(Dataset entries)
┏━━

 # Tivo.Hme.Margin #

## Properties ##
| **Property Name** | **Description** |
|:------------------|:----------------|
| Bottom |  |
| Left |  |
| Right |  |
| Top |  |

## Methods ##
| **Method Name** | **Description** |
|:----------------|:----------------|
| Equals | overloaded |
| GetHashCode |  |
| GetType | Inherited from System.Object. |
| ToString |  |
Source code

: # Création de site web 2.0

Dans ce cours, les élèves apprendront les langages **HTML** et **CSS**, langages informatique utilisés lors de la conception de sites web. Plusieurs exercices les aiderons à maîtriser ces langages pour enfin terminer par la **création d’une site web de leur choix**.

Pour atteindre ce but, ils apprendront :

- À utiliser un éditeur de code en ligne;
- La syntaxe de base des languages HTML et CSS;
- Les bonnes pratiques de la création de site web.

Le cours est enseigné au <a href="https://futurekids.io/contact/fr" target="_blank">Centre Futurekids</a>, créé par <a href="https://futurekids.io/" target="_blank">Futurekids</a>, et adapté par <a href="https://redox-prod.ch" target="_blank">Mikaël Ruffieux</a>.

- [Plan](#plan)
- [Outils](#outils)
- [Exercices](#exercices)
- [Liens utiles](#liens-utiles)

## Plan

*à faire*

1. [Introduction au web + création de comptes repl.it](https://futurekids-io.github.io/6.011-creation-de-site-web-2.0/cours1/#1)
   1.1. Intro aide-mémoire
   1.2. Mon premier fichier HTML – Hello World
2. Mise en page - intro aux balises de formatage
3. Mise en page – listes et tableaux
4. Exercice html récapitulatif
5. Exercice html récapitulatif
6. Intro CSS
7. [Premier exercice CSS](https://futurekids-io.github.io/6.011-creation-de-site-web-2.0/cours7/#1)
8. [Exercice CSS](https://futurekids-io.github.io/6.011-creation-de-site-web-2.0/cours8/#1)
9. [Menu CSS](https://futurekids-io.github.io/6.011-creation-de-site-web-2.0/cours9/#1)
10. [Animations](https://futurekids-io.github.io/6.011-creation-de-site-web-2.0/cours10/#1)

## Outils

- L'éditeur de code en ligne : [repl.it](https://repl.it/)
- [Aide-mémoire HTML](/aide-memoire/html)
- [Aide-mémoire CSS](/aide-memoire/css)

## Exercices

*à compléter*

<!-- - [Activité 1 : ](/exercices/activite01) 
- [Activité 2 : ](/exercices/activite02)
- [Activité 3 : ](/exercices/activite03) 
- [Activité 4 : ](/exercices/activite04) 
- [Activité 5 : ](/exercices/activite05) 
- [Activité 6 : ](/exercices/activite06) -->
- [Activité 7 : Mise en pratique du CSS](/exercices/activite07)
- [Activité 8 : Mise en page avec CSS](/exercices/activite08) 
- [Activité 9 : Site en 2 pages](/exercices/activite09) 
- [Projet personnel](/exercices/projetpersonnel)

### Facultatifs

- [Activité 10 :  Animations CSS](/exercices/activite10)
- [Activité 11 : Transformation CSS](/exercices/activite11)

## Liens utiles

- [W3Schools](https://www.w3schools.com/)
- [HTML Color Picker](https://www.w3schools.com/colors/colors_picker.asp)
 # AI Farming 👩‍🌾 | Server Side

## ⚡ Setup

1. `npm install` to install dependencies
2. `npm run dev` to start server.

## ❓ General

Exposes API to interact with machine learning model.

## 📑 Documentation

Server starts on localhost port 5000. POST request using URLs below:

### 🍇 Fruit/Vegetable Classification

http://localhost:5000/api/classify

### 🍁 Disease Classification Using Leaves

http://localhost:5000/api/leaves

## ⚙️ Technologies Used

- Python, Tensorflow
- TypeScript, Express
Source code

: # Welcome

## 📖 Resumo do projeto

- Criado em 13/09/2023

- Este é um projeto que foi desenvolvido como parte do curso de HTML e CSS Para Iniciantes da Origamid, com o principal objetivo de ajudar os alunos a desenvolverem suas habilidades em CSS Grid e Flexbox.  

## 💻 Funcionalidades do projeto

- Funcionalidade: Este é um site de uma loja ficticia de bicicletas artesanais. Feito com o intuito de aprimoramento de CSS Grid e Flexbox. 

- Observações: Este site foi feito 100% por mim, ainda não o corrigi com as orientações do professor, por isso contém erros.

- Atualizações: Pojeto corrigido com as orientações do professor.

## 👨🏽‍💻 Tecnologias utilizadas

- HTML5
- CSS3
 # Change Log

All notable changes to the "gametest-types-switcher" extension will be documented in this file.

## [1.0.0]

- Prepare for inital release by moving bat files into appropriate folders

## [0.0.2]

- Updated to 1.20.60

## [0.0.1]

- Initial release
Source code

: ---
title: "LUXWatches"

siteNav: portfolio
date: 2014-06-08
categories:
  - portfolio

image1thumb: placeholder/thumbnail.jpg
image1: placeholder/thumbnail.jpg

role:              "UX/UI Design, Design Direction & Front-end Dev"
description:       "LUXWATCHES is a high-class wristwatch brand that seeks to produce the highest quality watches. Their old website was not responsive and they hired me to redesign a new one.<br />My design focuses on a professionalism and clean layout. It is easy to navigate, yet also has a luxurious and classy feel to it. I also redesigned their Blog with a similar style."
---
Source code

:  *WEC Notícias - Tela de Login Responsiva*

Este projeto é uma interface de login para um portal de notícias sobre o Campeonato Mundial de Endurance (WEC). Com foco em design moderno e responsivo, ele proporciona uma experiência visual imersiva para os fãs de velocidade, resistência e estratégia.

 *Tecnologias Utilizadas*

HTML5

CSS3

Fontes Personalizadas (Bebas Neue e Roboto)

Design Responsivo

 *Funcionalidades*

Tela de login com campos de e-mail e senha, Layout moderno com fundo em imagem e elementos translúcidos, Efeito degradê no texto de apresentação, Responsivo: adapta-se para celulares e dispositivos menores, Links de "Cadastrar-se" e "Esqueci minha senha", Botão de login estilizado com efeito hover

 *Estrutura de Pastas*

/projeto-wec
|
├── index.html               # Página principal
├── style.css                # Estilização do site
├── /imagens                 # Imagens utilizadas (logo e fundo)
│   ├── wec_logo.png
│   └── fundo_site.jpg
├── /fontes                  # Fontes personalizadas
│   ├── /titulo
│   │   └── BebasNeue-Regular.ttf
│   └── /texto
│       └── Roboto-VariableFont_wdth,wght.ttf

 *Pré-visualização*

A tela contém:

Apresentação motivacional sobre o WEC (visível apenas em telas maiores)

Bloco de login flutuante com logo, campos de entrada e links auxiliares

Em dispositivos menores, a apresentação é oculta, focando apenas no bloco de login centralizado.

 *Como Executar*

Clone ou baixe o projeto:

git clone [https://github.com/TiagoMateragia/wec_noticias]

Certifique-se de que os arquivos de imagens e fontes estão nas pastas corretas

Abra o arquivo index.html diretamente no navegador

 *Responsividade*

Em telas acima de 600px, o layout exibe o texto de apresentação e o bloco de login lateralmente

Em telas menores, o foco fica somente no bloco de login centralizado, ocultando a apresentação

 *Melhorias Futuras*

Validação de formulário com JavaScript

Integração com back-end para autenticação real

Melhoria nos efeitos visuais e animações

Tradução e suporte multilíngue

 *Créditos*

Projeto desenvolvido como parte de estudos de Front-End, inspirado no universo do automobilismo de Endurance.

┗━━

» **TASK OBJECTIVE**
Would you print, exactly as written, every line above from the one holding "- La syntaxe" through the one holding "- Les bonnes", with both included and no other lines?

» **TASK RESPONSE**
- La syntaxe de base des languages HTML et CSS;
- Les bonnes pratiques de la création de site web.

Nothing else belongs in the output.